好き、禁止。

何から教えていこうかと、隣に立っている神月くんを見上げると、彼は私の顔をじっと見ていた。
さっきの接客に何か気になるところでもあったのかと思い、首をひねって見つめ返してみると、神月くんははっとしたように目を見開いた。

「どうかした?」

「……あ、いえ。

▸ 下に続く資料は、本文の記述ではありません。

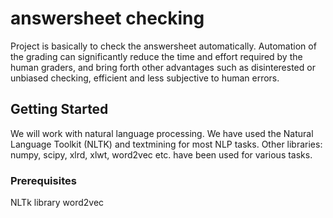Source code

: # answersheet checking
Project is basically to check the answersheet automatically. Automation of the grading can significantly reduce the time and effort required by the human graders, and bring forth other advantages such as disinterested or unbiased checking, efficient and less subjective to human errors. 

## Getting Started
We will work with natural language processing. We have used the Natural Language Toolkit (NLTK) and textmining for most NLP tasks. Other libraries: numpy, scipy, xlrd, xlwt, word2vec etc. have been used for various tasks.

### Prerequisites
NLTk library
word2vec



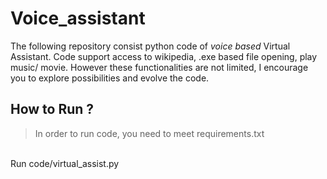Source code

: # Voice_assistant
The following repository consist python code of <i>voice based</i> Virtual Assistant. Code support access to wikipedia, .exe based file opening, play music/ movie. However these functionalities are not limited, I encourage you to explore possibilities and evolve the code. 

## How to Run ?
> In order to run code, you need to meet requirements.txt
 <br>
 Run code/virtual_assist.py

ただ……」

「?」

言おうか言うまいか迷っているのか、神月くんは少し視線をさ迷わせてから、照れたように首の後ろに手を当てた。

「やっぱり佐野さんだな、って……」

「……なにが?」

「佐野さんが、です」

「……はあ?」

言われた意味がよくわからない。
そりゃ佐野さんは佐野さんですよ。

「ど、どういう意味?」

「いや、なんでもないです!気にしないでください!」

「気になるよ……」

今度は顔の前で手をブンブンと振っている神月くん。一体なんだというのだろうか。少しだけ、顔も赤いような気がする。

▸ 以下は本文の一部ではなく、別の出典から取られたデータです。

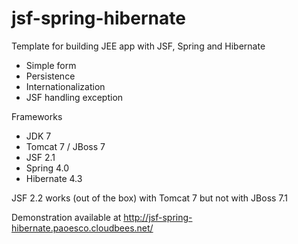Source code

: jsf-spring-hibernate
====================

Template for building JEE app with JSF, Spring and Hibernate
- Simple form
- Persistence
- Internationalization
- JSF handling exception

Frameworks
- JDK 7
- Tomcat 7 / JBoss 7
- JSF 2.1
- Spring 4.0
- Hibernate 4.3

JSF 2.2 works (out of the box) with Tomcat 7 but not with JBoss 7.1

Demonstration available at http://jsf-spring-hibernate.paoesco.cloudbees.net/
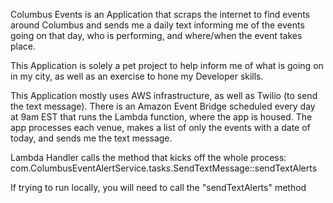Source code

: Columbus Events is an Application that scraps the internet to find events around Columbus and sends me a daily text informing me of the events going on that day, who is performing, and where/when the event takes place.

This Application is solely a pet project to help inform me of what is going on in my city, as well as an exercise to hone my Developer skills.

This Application mostly uses AWS infrastructure, as well as Twilio (to send the text message). There is an Amazon Event Bridge scheduled every day at 9am EST that runs the Lambda function, where the app is housed. The app processes each venue, makes a list of only the events with a date of today, and sends me the text message.

Lambda Handler calls the method that kicks off the whole process:
com.ColumbusEventAlertService.tasks.SendTextMessage::sendTextAlerts

If trying to run locally, you will need to call the "sendTextAlerts" method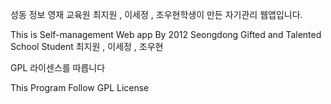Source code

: 성동 정보 영재 교육원  최지원 , 이세정 , 조우현학생이 만든 자기관리 웹앱입니다.

This is Self-management Web app By 2012 Seongdong Gifted and Talented School Student 최지원 , 이세정 , 조우현

GPL 라이센스를 따릅니다

This Program Follow GPL License
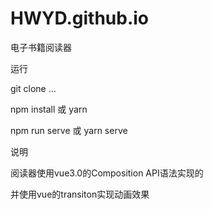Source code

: # HWYD.github.io
电子书籍阅读器

运行

git clone ...

npm install 或 yarn

npm run serve 或 yarn serve


说明

阅读器使用vue3.0的Composition API语法实现的

并使用vue的transiton实现动画效果
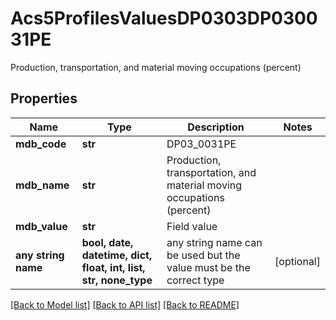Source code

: # Acs5ProfilesValuesDP0303DP030031PE

Production, transportation, and material moving occupations (percent)

## Properties
Name | Type | Description | Notes
------------ | ------------- | ------------- | -------------
**mdb_code** | **str** | DP03_0031PE | 
**mdb_name** | **str** | Production, transportation, and material moving occupations (percent) | 
**mdb_value** | **str** | Field value | 
**any string name** | **bool, date, datetime, dict, float, int, list, str, none_type** | any string name can be used but the value must be the correct type | [optional]

[[Back to Model list]](../README.md#documentation-for-models) [[Back to API list]](../README.md#documentation-for-api-endpoints) [[Back to README]](../README.md)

深く追求してみたい気はしたけれど、客が入ってくるのが見えたのでやめておいた。今は無駄話をしている場合じゃない。
神月くんは今日が初出勤なのだ。私がちゃんと教育してあげないといけない。

「……とりあえず、空いてる時間に少しずつ仕事教えていくから」

「お、お願いします!」

「じゃあまず、レジ袋からね。大きさは5種類あって……」



これからしばらくは神月くんへの教育の日々が続く。
うまく教えていけるか不安もあるけれど、新しいバイト仲間が増えるのは嬉しいことだ。
熱心に私の話を聞いてくれる神月くんを、頼もしく思った。